Stars spent Easter with us this year – sent her and Blaze on a treasure hunt all over the house to find eggs, each egg with a clue about where the next egg was hidden, with their easter baskets as the grand finale. After Stars left to go back home, we’d ask Blaze where Stars went, and she’d say, "up in the airplane." We think she thinks Stars is permanently up there, just flying around, until it’s time for her to come down and visit again.

Mom and Dad’s favorite restaurant in Laramie is called Elmer Lovejoy’s and it’s down by the railroad tracks: we love watching the trains go by while we eat (Blaze especially loves the chu chus). We are also fascinated by one server who works there, who has Viking runes tattooed on her back. One evening we saw a train go by carrying hundreds of army tanks, a grim reminder that we are at war.

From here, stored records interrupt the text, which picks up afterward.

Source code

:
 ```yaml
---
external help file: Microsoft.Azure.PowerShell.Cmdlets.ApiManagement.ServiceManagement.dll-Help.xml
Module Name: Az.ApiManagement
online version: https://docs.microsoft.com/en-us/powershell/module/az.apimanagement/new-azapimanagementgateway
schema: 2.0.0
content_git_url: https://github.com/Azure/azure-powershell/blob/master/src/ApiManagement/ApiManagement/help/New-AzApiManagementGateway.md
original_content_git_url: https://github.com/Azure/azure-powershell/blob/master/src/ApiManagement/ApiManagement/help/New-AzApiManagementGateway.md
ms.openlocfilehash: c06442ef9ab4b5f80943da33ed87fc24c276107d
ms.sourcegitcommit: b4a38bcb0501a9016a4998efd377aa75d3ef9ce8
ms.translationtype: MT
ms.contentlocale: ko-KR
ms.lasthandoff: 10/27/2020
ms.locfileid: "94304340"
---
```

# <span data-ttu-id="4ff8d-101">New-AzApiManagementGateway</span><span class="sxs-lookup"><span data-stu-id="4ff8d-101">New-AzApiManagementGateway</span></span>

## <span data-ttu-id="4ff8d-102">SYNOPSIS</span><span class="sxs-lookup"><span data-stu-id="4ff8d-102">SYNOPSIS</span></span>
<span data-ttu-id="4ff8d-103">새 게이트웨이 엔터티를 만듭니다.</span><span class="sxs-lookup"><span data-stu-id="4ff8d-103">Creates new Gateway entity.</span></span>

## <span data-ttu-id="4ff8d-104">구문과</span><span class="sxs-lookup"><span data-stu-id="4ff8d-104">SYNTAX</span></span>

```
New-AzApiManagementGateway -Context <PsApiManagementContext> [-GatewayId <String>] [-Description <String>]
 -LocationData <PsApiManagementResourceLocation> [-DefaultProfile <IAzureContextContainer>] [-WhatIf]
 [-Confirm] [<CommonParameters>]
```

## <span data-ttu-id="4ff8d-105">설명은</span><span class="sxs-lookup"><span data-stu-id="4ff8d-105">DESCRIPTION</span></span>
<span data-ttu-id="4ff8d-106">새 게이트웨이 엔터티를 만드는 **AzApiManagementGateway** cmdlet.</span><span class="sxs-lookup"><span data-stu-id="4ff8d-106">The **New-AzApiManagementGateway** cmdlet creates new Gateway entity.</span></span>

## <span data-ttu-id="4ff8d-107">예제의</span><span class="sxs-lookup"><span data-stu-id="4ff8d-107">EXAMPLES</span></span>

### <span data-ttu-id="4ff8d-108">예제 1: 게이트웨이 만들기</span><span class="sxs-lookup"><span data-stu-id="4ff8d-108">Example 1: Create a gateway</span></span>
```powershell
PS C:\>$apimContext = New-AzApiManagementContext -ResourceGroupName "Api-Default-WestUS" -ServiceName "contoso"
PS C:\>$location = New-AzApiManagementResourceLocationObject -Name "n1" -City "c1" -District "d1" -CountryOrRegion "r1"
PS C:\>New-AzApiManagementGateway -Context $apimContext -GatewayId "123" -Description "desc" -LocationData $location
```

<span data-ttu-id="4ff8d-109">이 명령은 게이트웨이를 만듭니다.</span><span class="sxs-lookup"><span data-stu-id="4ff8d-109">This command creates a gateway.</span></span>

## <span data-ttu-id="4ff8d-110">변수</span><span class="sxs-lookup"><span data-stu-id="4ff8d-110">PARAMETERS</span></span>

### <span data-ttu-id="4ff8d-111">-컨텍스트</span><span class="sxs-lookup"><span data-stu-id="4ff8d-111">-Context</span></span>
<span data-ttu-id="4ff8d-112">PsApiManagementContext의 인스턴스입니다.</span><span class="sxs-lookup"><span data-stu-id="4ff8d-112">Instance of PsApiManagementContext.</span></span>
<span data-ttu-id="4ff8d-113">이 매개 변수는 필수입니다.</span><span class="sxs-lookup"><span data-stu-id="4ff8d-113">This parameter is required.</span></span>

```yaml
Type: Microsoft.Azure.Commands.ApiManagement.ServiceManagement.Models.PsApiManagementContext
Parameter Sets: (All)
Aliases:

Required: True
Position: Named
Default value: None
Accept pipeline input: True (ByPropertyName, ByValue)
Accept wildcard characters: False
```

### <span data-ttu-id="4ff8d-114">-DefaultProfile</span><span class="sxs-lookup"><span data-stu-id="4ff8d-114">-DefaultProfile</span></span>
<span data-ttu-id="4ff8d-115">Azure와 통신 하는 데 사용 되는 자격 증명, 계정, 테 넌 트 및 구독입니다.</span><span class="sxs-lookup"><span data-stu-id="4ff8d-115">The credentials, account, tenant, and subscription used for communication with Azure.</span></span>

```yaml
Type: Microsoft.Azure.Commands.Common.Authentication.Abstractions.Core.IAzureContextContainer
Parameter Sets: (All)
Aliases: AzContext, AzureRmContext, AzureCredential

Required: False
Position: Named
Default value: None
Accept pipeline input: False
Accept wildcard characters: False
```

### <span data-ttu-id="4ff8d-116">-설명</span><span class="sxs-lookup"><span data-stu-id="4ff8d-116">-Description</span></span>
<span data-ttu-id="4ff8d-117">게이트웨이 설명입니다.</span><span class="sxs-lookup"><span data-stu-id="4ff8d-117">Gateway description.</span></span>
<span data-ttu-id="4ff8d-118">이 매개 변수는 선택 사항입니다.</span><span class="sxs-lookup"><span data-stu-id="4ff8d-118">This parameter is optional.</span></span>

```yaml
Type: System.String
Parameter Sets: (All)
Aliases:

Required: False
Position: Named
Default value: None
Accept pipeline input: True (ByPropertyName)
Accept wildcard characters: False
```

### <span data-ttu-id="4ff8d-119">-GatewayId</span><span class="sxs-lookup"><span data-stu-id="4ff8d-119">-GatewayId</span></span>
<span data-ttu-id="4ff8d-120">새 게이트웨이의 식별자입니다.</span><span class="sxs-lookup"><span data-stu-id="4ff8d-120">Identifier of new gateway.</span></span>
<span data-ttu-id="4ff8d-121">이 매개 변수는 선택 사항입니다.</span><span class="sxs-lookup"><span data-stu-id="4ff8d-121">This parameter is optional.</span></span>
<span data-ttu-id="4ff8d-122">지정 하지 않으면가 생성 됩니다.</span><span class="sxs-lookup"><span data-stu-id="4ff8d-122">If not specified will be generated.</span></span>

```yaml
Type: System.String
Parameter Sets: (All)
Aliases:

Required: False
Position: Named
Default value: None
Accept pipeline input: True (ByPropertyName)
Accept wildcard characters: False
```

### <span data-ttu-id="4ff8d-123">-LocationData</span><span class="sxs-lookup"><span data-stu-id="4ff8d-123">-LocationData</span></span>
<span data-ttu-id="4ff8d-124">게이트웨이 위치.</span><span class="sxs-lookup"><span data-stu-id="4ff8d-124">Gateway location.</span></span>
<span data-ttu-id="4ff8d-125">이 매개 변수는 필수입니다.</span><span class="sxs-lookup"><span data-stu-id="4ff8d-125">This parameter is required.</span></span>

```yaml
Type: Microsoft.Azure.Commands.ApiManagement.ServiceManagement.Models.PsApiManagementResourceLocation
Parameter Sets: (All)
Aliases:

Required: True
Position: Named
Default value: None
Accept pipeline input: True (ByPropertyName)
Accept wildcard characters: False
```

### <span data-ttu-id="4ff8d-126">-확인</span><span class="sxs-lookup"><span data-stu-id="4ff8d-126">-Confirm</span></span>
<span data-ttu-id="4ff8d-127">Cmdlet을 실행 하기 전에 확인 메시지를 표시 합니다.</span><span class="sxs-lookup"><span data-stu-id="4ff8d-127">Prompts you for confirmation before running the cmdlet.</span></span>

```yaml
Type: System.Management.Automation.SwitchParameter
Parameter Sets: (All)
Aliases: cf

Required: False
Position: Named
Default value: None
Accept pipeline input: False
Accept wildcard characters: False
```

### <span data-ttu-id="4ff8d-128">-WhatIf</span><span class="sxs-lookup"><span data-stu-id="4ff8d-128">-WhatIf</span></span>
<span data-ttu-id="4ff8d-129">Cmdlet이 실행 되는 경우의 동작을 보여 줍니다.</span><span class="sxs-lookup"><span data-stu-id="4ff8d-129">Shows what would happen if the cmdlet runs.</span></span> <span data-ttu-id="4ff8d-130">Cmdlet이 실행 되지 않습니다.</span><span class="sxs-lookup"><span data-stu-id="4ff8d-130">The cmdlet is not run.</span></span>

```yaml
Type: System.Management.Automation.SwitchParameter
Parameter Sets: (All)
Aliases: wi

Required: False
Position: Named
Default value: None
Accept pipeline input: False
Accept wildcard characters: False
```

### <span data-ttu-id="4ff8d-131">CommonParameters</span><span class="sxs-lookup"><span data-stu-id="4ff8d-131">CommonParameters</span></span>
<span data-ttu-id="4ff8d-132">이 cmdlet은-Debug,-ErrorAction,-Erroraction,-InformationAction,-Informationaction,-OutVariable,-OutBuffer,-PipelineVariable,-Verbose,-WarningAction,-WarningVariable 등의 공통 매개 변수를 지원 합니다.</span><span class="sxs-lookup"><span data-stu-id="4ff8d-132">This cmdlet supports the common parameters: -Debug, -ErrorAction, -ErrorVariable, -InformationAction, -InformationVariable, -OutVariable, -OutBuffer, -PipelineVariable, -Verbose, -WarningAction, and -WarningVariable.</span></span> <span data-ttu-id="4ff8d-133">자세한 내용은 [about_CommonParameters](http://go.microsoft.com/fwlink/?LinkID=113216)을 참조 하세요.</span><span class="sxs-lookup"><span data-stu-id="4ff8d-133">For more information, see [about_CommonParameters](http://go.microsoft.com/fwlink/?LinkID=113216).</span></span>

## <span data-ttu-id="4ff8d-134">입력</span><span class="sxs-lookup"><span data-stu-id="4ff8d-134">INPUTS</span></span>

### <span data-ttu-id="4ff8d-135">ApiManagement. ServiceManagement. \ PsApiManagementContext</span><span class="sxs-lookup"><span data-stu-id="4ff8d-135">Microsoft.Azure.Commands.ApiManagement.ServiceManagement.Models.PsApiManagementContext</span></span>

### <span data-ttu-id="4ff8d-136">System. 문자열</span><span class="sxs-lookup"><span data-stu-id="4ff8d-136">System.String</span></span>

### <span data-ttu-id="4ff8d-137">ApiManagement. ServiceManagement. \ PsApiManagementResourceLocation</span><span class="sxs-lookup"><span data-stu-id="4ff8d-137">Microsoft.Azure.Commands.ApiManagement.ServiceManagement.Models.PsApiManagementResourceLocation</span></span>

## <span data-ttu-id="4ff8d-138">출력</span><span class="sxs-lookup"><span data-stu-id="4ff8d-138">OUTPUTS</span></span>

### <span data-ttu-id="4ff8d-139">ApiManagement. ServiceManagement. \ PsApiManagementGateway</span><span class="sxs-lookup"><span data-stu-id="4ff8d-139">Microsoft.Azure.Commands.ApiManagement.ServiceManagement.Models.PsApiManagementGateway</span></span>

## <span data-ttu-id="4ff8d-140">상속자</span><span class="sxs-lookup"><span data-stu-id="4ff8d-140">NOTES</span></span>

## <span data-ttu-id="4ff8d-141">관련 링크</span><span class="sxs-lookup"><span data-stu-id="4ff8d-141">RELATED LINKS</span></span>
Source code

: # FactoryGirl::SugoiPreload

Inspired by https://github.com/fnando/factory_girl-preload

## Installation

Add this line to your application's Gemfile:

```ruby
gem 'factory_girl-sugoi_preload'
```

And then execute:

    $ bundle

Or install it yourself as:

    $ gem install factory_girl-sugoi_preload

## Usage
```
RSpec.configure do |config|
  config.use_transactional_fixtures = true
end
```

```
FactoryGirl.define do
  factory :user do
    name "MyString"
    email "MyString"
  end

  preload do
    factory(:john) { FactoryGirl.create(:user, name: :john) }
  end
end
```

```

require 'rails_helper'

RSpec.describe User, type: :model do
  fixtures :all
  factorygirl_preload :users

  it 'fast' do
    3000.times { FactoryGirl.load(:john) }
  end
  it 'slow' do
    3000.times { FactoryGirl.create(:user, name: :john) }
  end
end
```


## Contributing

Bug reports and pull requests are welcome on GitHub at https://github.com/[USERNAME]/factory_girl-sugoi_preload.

My grandmother, Alfaretta Smith, celebrated her 100th birthday this year in March. I’m so thankful I was able to make it to her gala birthday party. At first she didn’t recognize me because I was six months pregnant! She passed away in May, just a couple weeks before Dreamer was born. I will always treasure memories of her reading me fairy tales, and dancing with me with silken scarves swirling around us. “Grandma, are fairies real?” “Of course they are.” She was so firm about this that to this day I still kind of believe it, myself.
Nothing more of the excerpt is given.